Could you report every line of the listing below that holds the word "found"?
=== Section Start ===
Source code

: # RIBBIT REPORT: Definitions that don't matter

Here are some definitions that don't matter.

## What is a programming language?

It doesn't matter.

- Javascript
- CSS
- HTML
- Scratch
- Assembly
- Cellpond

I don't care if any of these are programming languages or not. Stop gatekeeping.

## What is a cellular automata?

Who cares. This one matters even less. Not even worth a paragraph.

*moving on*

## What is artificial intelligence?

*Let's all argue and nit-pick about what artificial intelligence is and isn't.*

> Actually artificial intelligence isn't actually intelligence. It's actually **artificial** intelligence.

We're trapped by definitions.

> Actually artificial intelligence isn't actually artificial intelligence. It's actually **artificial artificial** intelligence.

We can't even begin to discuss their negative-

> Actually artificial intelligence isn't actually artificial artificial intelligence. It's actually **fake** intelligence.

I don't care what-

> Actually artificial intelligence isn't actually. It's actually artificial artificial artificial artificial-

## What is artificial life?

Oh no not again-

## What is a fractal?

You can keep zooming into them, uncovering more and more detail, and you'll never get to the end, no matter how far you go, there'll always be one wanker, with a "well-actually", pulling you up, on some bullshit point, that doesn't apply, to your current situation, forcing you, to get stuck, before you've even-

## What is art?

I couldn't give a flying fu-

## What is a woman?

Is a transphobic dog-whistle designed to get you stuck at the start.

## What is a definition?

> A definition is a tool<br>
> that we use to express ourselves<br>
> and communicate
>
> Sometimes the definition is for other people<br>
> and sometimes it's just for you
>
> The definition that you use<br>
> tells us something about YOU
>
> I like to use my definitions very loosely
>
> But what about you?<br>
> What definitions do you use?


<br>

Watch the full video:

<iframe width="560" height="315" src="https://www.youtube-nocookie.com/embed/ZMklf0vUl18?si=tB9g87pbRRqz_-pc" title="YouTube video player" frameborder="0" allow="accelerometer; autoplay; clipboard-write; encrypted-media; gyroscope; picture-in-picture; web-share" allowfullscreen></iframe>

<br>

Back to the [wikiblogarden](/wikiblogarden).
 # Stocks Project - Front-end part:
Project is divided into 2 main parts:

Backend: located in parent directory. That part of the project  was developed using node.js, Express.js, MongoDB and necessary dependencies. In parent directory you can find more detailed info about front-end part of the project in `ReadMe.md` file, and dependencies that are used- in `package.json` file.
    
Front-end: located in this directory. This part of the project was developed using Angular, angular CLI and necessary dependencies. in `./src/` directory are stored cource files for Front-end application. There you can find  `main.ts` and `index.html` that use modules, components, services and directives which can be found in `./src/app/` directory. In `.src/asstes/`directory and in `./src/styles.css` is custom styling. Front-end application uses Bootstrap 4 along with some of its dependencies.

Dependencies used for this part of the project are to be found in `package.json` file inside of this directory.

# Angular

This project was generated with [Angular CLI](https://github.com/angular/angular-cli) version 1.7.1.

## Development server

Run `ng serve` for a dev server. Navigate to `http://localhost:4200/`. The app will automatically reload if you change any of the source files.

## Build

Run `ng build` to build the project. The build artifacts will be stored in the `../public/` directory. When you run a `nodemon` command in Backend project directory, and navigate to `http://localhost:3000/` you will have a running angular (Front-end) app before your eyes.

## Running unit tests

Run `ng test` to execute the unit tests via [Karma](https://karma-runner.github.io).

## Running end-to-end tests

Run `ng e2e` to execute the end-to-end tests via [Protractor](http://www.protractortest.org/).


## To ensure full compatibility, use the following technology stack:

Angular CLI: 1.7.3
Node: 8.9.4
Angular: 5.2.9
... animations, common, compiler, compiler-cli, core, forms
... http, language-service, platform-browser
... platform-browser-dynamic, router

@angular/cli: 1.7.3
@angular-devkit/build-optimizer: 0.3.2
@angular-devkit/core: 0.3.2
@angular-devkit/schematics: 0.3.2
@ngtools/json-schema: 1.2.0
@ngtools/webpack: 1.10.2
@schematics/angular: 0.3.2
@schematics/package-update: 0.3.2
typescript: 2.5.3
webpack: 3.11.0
=== Section End ===
### Problem solution
Front-end: located in this directory. This part of the project was developed using Angular, angular CLI and necessary dependencies. in `./src/` directory are stored cource files for Front-end application. There you can find  `main.ts` and `index.html` that use modules, components, services and directives which can be found in `./src/app/` directory. In `.src/asstes/`directory and in `./src/styles.css` is custom styling. Front-end application uses Bootstrap 4 along with some of its dependencies.
Dependencies used for this part of the project are to be found in `package.json` file inside of this directory.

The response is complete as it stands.